插电式混合动力汽车效用因子及其减排效益研究

doi:10.16097/j.cnki.1009-6744.2025.04.031

交通运输系统工程与信息 ›› 2025, Vol. 25 ›› Issue (4): 337-348.DOI: 10.16097/j.cnki.1009-6744.2025.04.031

插电式混合动力汽车效用因子及其减排效益研究

雷雪^1a，范鹏飞^1a，刘睿²，李松松²，吴亦政^1a，宋国华^*1a,1b

1. 北京交通大学，a.综合交通运输大数据应用技术交通运输行业重点实验室， b. 智能交通绿色低碳技术教育部工程研究中心，北京100044；2.北京市首发工贸有限责任公司，北京 101102

收稿日期:2025-03-07 修回日期:2025-04-23 接受日期:2025-04-29 出版日期:2025-08-25 发布日期:2025-08-25
作者简介:雷雪(1995—)，女，山东烟台人，博士生。
基金资助:
国家自然科学基金(52272340)。

Utility Factor and Emission Reduction Benefits of Plug-in Hybrid Electric Vehicles

LEI Xue^1a, FAN Pengfei^1a, LIU Rui², LI Songsong², WU Yizheng^1a, SONG Guohua^*1a,1b

1a. Laboratory of Transport Industry of Big Data Application Technologies for Comprehensive Transport, 1b. Engineering Research Center of Intelligent Transportation Green and Low-Carbon Technology, Ministry of Education, Beijing Jiaotong University, Beijing 100044, China; 2. Beijing Shoufa Industry and Trade Co Ltd, Beijing 101102, China

Received:2025-03-07 Revised:2025-04-23 Accepted:2025-04-29 Online:2025-08-25 Published:2025-08-25
Supported by:
National Natural Science Foundation of China(52272340)。

摘要/Abstract

摘要： 插电式混合动力汽车(PHEV)的减排效益高度依赖其动力模式，准确评估其减排潜力需要深入理解各因素对动力模式的耦合作用。本文基于北京市超过七千万秒的逐秒驾驶数据，探讨行驶距离、充电行为和电池容量对PHEV动力模式的影响。结果表明，效用因子(UF)对单车充电桩数量(CPPV)呈非线性敏感性，当CPPV小于0.6时，每增加0.1可使每日CO2排放减少约637t；但超过该阈值后，减排效益降至每天81 t。研究还发现，在充电便利性得到保障的前提下，小电池容量PHEV仍可维持较高的电力驱动比例。例如，装备20kWh电池的PHEV在CPPV达到0.5时，UF值可达0.82，足以满足日常电动出行需求。因此，在住宅区域合理布设低功率充电基础设施，可有效提升PHEV的电动化水平，减少对高容量电池和高功率充电桩的依赖；同时，缓解集中充电对电网的负荷压力。

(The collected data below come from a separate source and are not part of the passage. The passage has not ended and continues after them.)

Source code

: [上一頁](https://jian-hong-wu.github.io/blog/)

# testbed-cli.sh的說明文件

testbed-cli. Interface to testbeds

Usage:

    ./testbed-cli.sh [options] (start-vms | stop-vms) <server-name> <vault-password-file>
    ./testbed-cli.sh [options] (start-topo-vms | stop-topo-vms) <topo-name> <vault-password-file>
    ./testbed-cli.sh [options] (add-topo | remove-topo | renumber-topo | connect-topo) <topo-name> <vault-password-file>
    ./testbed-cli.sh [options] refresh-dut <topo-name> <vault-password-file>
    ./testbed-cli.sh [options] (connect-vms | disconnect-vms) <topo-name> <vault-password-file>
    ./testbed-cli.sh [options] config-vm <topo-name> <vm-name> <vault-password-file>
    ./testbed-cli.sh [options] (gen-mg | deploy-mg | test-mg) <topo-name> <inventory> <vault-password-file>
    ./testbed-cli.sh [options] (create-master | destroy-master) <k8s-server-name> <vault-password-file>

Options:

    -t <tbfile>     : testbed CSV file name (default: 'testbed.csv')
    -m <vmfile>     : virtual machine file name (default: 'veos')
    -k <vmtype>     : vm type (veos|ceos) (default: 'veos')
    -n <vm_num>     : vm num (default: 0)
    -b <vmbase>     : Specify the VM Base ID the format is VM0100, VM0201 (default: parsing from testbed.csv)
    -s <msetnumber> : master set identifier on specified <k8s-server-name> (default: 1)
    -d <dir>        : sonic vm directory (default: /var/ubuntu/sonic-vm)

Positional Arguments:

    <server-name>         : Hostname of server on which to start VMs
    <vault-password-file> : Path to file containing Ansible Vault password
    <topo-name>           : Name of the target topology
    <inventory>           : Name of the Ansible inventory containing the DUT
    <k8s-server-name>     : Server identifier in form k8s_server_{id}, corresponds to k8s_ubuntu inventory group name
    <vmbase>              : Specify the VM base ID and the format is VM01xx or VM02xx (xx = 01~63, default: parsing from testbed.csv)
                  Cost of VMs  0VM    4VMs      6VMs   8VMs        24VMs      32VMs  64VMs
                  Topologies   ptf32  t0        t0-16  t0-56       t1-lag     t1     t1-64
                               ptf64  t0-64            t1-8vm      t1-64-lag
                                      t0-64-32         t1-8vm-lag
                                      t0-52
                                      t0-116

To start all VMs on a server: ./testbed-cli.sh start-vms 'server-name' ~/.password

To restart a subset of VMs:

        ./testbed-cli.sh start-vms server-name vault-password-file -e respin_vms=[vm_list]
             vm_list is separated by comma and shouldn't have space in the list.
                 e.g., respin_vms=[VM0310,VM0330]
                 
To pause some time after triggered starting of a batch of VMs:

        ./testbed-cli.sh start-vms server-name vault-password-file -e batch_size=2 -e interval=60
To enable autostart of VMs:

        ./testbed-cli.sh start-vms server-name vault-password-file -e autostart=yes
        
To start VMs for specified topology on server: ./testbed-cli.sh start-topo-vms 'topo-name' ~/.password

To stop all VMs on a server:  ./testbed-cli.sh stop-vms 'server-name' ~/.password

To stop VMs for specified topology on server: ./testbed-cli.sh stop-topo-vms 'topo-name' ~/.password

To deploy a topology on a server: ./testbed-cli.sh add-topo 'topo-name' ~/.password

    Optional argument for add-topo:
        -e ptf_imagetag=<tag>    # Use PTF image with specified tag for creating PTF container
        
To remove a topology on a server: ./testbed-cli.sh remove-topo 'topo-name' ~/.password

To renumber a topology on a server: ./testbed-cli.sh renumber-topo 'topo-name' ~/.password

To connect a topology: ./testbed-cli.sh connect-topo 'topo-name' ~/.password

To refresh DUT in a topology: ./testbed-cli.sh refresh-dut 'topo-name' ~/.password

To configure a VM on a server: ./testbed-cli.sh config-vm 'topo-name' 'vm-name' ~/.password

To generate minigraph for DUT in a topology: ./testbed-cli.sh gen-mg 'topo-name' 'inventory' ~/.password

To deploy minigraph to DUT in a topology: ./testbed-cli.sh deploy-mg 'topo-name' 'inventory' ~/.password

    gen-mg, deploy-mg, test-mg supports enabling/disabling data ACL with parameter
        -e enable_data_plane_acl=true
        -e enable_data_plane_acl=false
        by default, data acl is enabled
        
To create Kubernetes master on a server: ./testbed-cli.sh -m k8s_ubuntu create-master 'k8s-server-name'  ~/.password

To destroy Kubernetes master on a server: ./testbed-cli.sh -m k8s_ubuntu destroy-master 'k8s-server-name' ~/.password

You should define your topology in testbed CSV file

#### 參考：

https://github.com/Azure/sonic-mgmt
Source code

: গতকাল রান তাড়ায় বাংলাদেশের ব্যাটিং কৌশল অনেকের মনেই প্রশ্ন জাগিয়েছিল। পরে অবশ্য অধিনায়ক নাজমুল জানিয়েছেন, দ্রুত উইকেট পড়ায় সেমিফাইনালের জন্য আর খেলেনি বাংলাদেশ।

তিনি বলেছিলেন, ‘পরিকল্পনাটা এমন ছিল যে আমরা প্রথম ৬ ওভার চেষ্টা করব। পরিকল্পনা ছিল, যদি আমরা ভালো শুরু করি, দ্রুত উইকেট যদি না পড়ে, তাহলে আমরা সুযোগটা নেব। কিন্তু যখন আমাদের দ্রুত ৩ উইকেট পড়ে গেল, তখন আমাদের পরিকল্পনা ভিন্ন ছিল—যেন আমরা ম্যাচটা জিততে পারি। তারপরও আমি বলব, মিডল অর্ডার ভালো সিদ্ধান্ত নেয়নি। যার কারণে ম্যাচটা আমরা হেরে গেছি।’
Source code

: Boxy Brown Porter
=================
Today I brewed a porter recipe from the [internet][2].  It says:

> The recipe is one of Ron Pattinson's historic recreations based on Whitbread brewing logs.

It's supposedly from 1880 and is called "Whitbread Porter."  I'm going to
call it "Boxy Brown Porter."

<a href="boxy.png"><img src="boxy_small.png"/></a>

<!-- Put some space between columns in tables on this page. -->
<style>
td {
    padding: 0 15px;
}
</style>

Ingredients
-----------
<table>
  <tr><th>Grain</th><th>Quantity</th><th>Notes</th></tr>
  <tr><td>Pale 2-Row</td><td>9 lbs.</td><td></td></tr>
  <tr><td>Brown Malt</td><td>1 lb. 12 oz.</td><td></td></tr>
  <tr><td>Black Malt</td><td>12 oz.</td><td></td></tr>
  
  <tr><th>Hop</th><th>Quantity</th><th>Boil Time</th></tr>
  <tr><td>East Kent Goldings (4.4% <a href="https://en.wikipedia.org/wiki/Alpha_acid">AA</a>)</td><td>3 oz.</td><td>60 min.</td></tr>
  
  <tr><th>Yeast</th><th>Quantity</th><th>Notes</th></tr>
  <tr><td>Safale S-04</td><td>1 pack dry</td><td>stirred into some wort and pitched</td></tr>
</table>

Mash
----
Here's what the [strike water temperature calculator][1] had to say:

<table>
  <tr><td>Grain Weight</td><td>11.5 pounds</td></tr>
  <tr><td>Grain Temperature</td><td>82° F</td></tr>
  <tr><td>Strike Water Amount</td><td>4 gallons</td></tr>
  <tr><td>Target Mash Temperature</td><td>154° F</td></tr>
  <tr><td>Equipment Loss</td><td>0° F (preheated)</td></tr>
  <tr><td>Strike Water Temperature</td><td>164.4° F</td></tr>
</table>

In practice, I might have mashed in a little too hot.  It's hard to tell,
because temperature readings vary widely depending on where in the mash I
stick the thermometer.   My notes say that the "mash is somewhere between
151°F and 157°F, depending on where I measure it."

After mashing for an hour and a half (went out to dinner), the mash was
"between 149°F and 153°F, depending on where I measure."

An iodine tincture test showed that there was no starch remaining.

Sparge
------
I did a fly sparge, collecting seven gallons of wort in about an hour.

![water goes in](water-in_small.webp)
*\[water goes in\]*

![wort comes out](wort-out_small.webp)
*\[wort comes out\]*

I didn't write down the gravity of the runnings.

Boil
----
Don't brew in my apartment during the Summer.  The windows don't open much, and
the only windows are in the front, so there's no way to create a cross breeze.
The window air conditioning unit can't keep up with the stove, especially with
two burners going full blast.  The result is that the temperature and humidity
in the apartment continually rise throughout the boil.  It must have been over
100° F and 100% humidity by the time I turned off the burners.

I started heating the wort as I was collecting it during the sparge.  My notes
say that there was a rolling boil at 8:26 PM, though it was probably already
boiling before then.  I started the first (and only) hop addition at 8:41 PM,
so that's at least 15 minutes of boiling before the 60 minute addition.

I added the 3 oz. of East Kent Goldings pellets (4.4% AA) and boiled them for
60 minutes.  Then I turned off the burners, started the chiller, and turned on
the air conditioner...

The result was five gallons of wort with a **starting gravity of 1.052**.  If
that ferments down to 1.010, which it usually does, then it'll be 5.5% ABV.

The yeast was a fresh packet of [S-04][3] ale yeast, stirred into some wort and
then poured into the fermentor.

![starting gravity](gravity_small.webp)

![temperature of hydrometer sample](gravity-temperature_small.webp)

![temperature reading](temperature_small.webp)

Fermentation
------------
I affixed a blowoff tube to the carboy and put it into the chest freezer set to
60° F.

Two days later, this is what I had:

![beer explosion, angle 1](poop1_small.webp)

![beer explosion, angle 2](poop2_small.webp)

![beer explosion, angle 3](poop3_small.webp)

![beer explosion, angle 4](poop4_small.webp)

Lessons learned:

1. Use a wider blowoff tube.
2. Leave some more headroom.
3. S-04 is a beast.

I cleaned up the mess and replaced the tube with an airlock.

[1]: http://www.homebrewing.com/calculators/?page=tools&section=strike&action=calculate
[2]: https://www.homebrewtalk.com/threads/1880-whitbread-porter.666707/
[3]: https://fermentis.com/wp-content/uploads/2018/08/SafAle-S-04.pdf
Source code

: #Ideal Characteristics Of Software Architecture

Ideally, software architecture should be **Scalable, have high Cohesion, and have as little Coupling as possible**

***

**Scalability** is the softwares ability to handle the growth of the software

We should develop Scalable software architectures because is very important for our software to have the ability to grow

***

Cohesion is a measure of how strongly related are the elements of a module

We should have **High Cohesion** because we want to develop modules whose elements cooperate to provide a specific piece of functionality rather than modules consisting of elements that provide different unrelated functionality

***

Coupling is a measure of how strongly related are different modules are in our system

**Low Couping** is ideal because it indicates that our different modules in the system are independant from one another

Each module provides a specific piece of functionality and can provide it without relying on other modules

关键词: 城市交通, 碳排放, 效用因子, 插电式混合动力车, 充电行为

Abstract: The emission reduction benefits of plug-in hybrid electric vehicles (PHEVs) highly depend on their power mode, and assessing their reduction potential accurately requires a deep understanding of the interplay between various influencing factors. This study, based on over seventy million seconds of second-by-second driving data collected in Beijing, investigates the impacts of driving distance, charging behavior, and battery capacity on PHEV power mode selection. The results indicate that the utility factor (UF) exhibits nonlinear sensitivity to the number of charging piles per vehicle (CPPV). When CPPV is less than 0.6, increasing it by 0.1 can reduce daily CO2 emissions by approximately 637 tons; however, beyond this threshold, the reduction benefit declines to 81 tons per day. Furthermore, the study finds that under adequate charging accessibility, PHEVs with smaller battery capacities can still maintain a high proportion of electric driving. For example, a PHEV with a 20 kWh battery can achieve a UF of 0.82 when CPPV reaches 0.5, which is sufficient for daily electric travel demand. Therefore, deploying low-power charging infrastructure strategically in residential areas can enhance PHEV electrification levels effectively, reduce reliance on high-capacity batteries and high-power charging piles, and alleviate the load pressure on the power grid caused by concentrated charging.

Key words: urban traffic, carbon emissions, utility factor, plug-in hybrid electric vehicle (PHEV), charging behavior

中图分类号:

U121

雷雪, 范鹏飞, 刘睿, 李松松, 吴亦政, 宋国华. 插电式混合动力汽车效用因子及其减排效益研究[J]. 交通运输系统工程与信息, 2025, 25(4): 337-348.

LEI Xue, FAN Pengfei, LIU Rui, LI Songsong, WU Yizheng, SONG Guohua. Utility Factor and Emission Reduction Benefits of Plug-in Hybrid Electric Vehicles[J]. Journal of Transportation Systems Engineering and Information Technology, 2025, 25(4): 337-348.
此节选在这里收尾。